Support layout design (ie. change this wall, what would it look like +/- 10 ft away), should the compact panel be X or Y? Instead of sensing what things should be, rather know out of endless options.

Sometimes the decisions made quicker are the better ones.

Come up with what you want and allowing software to generate it in different ways while keeping parameters firm (ie. 10 different layouts utilizing the same space for kiosks)

Uses Autodesk Revit a lot, yet it’s a very manual tool. It’s on humans to determine the best option, but not on them to draw out every option.

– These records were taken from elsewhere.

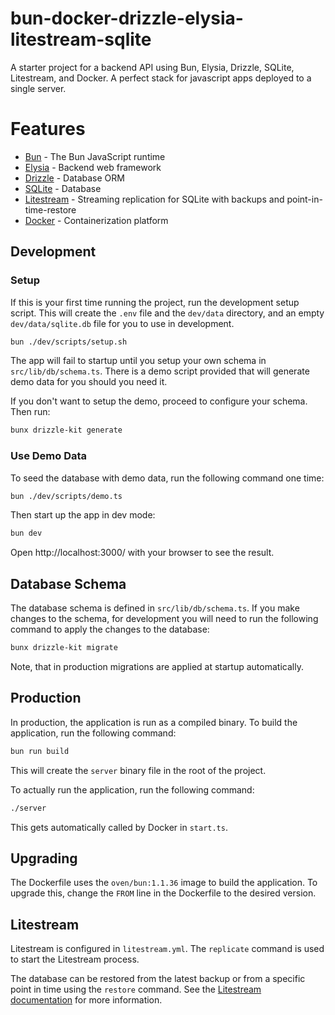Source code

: # bun-docker-drizzle-elysia-litestream-sqlite

A starter project for a backend API using Bun, Elysia, Drizzle, SQLite, Litestream, and Docker. A perfect stack for javascript apps deployed to a single server.

# Features

- [Bun](https://bun.sh/) - The Bun JavaScript runtime
- [Elysia](https://elysiajs.com/) - Backend web framework
- [Drizzle](https://orm.drizzle.team/) - Database ORM
- [SQLite](https://www.sqlite.org/) - Database
- [Litestream](https://litestream.io/) - Streaming replication for SQLite with backups and point-in-time-restore
- [Docker](https://www.docker.com/) - Containerization platform

## Development

### Setup

If this is your first time running the project, run the development setup script. This will create the `.env` file and the `dev/data` directory, and an empty `dev/data/sqlite.db` file for you to use in development.

```bash
bun ./dev/scripts/setup.sh
```

The app will fail to startup until you setup your own schema in `src/lib/db/schema.ts`. There is a demo script provided that will generate demo data for you should you need it.

If you don't want to setup the demo, proceed to configure your schema. Then run:

```bash
bunx drizzle-kit generate
```

### Use Demo Data

To seed the database with demo data, run the following command one time:

```bash
bun ./dev/scripts/demo.ts
```

Then start up the app in dev mode:

```bash
bun dev
```

Open http://localhost:3000/ with your browser to see the result.

## Database Schema

The database schema is defined in `src/lib/db/schema.ts`. If you make changes to the schema, for development you will need to run the following command to apply the changes to the database:

```bash
bunx drizzle-kit migrate
```

Note, that in production migrations are applied at startup automatically.

## Production

In production, the application is run as a compiled binary. To build the application, run the following command:

```bash
bun run build
```

This will create the `server` binary file in the root of the project.

To actually run the application, run the following command:

```bash
./server
```

This gets automatically called by Docker in `start.ts`.

## Upgrading

The Dockerfile uses the `oven/bun:1.1.36` image to build the application. To upgrade this, change the `FROM` line in the Dockerfile to the desired version.

## Litestream

Litestream is configured in `litestream.yml`. The `replicate` command is used to start the Litestream process.

The database can be restored from the latest backup or from a specific point in time using the `restore` command. See the [Litestream documentation](https://litestream.io/reference/restore/) for more information.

Architecture should be up to code, as it’s rooted in the real life human experience and realm that has to be physical. If technology can align on door swing / stair riser height, tell if it’s up to code (ie. “spellcheck for architecture design”), guardrail for toilet heights if it can register how to move it up instead of manual checking high stakes (can get sued if improperly postioned), usually there’s a code person that will review all drawings


Map out your creative journey
(1) Pre-creation - 50% observing, walking (loves it so much)

(2) Creation - 45%

(3) Post-creation - 5% wants to get better at sharing, increased from 1 5% from last year (and wants to go from 5 10% this year) in sharing with the world online, getting designs in bookstores, putting work out there

Where do you share your work online?
Mostly Instagram (know/interact with followers, can react), sharing on my personal website, putting it on my business card

Not on Behance or Dribble as it’s too distant, don’t know the people who see it

Wants more human interaction, sharing with people at work or other people you see, being open to sharing with strangers

Used to not tell people about work but my POV is interesting (mindfulness/presence is important), trying to let it flow naturally


Favorite design tools and why?
Indesign - allows layout / ability to create a story from photographs, compiling images to document, seeing the process to compile everything and document it rather than a photo that shows just one outcome

Illustrator - graphic design work, prints

Lightroom - photo editing, straightening them out

Colored pencils (my 5 colors), my camera, Indesign, grid paper, Lightroom

How do you organize your photos/projects?
OneDrive - cloud subscription with storage

Organizes folders with a personal naming convention:
2023 photos photos exported from lightroom sub category by camera name 2023 Florida (location)

Window shades project color pencil / digital / documentation / experiments / needpoint / risograph (by medium) 230601 (based off of year/month/day) to help stay organized 

Thoughts on some new creative tool ideas?
Actionable feedback tool - 7/10, love the idea of getting feedback for the perfectionist (ie. alignment, shifting, straighten) but hesitant to take creative feedback because creation should feel “mine” in constructing it, can lose trust (hesitant about AI), unsure about giving up creativity for something too digital but if it’s practical it would be great (imagine laying out a book digitally and font selection, making the photos fit and snap to grid and auto straighten, align, same setting of adjustment to save time, etc.)

Visual concepting tool - inspired by what I see in present moment so it’s hard to go to the tool to help me, seeing physical world in a different light - seeing the moment in time in a different year, seeing it in the past (livecam of places), compiling documenting / catalog of everyday life. Potential ideas here: archive tool (seeing the same place different eras)  / clustering of images (ie. auto organizing photos instead of manual, especially organize by time of day, make documenting easier)

When are you most inspired?
When I’m on my walks in city neighborhoods around buildings, like Russian Hill or a long walk through SF. Walking helps visualize real life mindfulness - I especially love windows and water, seeing how humans are interacting.

Where/how do you do your best work?
In my apartment, sitting at my white tulip table on my orange seat, looking out my window.

How do you hope to grow as a creative?
Getting more confident at sharing my work (I’m getting there)! Creation comes easily, but I want to grow in finding joy in the sharing process and enjoy the in between journey that doesn’t feel like a burden.